MOSCOW (Reuters) – The founder of a prominent rights group that monitors and reveals abuses in Russia’s vast prison system said on Friday he had been placed on a wanted list by Russian authorities.
Vladimir Osechkin, founder of the Gulagu.net rights group who now lives in France, appeared in an interior ministry database of wanted individuals wanted by Russia on Friday.
“Once again they have shown the whole world how they abuse their power and authority,” Osechkin, 40, wrote on Facebook.
There was no immediate comment from the Russian authorities.
Gulagu.net said earlier this year it had received a massive leak of documents, photos and videos proving that hundreds of people across the prison system had been tortured and raped by other inmates directed by prison officials.

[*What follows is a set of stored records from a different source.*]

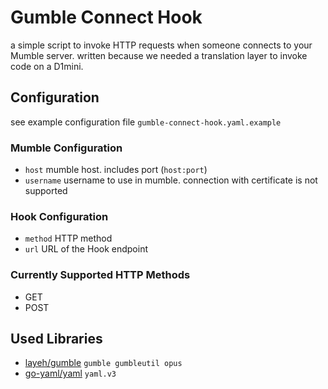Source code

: # Gumble Connect Hook
a simple script to invoke HTTP requests when someone connects to your Mumble server.
written because we needed a translation layer to invoke code on a D1mini.

## Configuration
see example configuration file `gumble-connect-hook.yaml.example`

### Mumble Configuration
* `host` mumble host. includes port (`host:port`)
* `username` username to use in mumble. connection with certificate is not supported

### Hook Configuration
* `method` HTTP method
* `url` URL of the Hook endpoint

### Currently Supported HTTP Methods
* GET
* POST

## Used Libraries
* [layeh/gumble](https://github.com/layeh/gumble) `gumble gumbleutil opus`
* [go-yaml/yaml](https://github.com/go-yaml/yaml) `yaml.v3`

The release of some of the footage prompted Russian authorities to fire several prison officials and open several criminal investigations into torture and sexual assaults.
Russia later added Sergei Savelyev, a Belarusian national who leaked the purported prison torture videos Gulagu.net, to its wanted list. His name was removed from the wanted list this month for reasons that were not disclosed by the authorities.
Savelyev is now seeking political asylum in France.
“We will expose their terrible crimes against humanity, show the world, tell them about their torture conveyors and stop this outrage,” Osechkin wrote on social media, referring to prison authorities. “Even if I have to risk my life.”